_WORK ITEM_
In the listing below, start your output at the line with "ruby server/server.rb" and end it after the line with "Try this command", copying every line exactly.
----- GIVEN ENTRIES -----
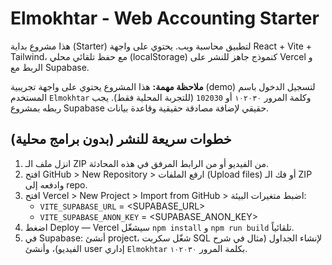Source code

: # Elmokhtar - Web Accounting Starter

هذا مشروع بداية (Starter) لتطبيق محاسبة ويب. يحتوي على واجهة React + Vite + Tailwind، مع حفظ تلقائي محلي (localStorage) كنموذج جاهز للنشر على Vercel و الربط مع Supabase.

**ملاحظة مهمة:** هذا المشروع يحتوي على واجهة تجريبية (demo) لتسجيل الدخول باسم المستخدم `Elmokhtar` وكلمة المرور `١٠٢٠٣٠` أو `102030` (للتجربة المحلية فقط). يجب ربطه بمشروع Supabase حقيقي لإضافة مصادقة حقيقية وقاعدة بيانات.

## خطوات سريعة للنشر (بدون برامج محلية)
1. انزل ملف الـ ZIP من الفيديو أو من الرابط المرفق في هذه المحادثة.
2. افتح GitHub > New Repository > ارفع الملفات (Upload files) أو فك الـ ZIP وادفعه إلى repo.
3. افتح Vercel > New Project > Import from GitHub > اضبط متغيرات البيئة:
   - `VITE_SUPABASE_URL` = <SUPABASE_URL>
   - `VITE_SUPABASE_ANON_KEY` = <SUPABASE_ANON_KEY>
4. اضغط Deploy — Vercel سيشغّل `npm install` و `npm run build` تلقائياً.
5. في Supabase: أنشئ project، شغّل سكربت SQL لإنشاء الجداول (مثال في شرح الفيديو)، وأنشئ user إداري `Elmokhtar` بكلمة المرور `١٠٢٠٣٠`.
-----
----- GIVEN ENTRIES -----
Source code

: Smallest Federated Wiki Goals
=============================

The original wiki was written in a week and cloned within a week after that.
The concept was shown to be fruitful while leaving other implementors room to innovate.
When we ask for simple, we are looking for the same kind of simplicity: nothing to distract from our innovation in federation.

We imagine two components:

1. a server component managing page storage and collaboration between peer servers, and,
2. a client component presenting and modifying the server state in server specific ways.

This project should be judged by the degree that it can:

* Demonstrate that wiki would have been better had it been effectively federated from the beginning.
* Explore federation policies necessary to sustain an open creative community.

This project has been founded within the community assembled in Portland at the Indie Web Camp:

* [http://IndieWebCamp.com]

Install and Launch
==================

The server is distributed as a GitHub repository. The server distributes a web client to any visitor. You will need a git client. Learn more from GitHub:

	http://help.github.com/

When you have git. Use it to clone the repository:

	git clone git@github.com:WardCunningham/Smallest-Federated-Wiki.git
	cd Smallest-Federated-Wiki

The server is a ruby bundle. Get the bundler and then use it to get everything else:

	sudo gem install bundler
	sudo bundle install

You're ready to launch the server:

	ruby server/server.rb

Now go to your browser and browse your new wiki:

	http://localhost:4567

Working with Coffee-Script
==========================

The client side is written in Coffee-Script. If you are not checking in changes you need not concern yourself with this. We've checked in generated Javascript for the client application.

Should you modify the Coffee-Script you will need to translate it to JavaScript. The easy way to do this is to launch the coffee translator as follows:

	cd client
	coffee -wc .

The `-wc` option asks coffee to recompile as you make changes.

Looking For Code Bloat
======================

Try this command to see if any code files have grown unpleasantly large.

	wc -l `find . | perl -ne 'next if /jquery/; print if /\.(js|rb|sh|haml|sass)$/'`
-----
_EXERCISE RESULT_
	ruby server/server.rb

Now go to your browser and browse your new wiki:

	http://localhost:4567

Working with Coffee-Script
==========================

The client side is written in Coffee-Script. If you are not checking in changes you need not concern yourself with this. We've checked in generated Javascript for the client application.

Should you modify the Coffee-Script you will need to translate it to JavaScript. The easy way to do this is to launch the coffee translator as follows:

	cd client
	coffee -wc .

The `-wc` option asks coffee to recompile as you make changes.

Looking For Code Bloat
======================

Try this command to see if any code files have grown unpleasantly large.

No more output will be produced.